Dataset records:

.....

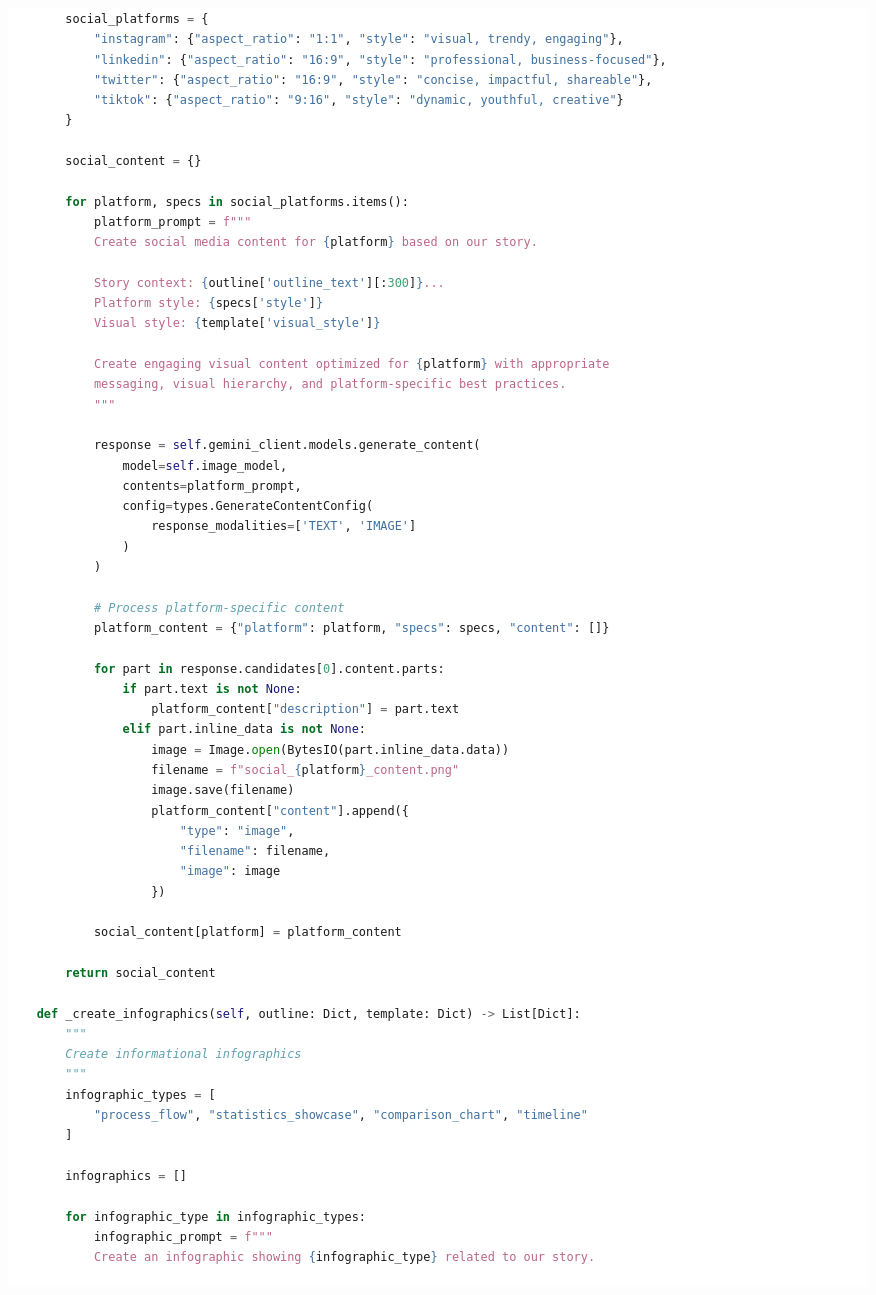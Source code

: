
 ```python
        social_platforms = {
            "instagram": {"aspect_ratio": "1:1", "style": "visual, trendy, engaging"},
            "linkedin": {"aspect_ratio": "16:9", "style": "professional, business-focused"},
            "twitter": {"aspect_ratio": "16:9", "style": "concise, impactful, shareable"},
            "tiktok": {"aspect_ratio": "9:16", "style": "dynamic, youthful, creative"}
        }
        
        social_content = {}
        
        for platform, specs in social_platforms.items():
            platform_prompt = f"""
            Create social media content for {platform} based on our story.
            
            Story context: {outline['outline_text'][:300]}...
            Platform style: {specs['style']}
            Visual style: {template['visual_style']}
            
            Create engaging visual content optimized for {platform} with appropriate 
            messaging, visual hierarchy, and platform-specific best practices.
            """
            
            response = self.gemini_client.models.generate_content(
                model=self.image_model,
                contents=platform_prompt,
                config=types.GenerateContentConfig(
                    response_modalities=['TEXT', 'IMAGE']
                )
            )
            
            # Process platform-specific content
            platform_content = {"platform": platform, "specs": specs, "content": []}
            
            for part in response.candidates[0].content.parts:
                if part.text is not None:
                    platform_content["description"] = part.text
                elif part.inline_data is not None:
                    image = Image.open(BytesIO(part.inline_data.data))
                    filename = f"social_{platform}_content.png"
                    image.save(filename)
                    platform_content["content"].append({
                        "type": "image",
                        "filename": filename,
                        "image": image
                    })
            
            social_content[platform] = platform_content
        
        return social_content
    
    def _create_infographics(self, outline: Dict, template: Dict) -> List[Dict]:
        """
        Create informational infographics
        """
        infographic_types = [
            "process_flow", "statistics_showcase", "comparison_chart", "timeline"
        ]
        
        infographics = []
        
        for infographic_type in infographic_types:
            infographic_prompt = f"""
            Create an infographic showing {infographic_type} related to our story.
            
```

.....

• _What is needed_
Nothing but a number, please, for how many lines of the data hold "template".

• _Answer to this problem_
2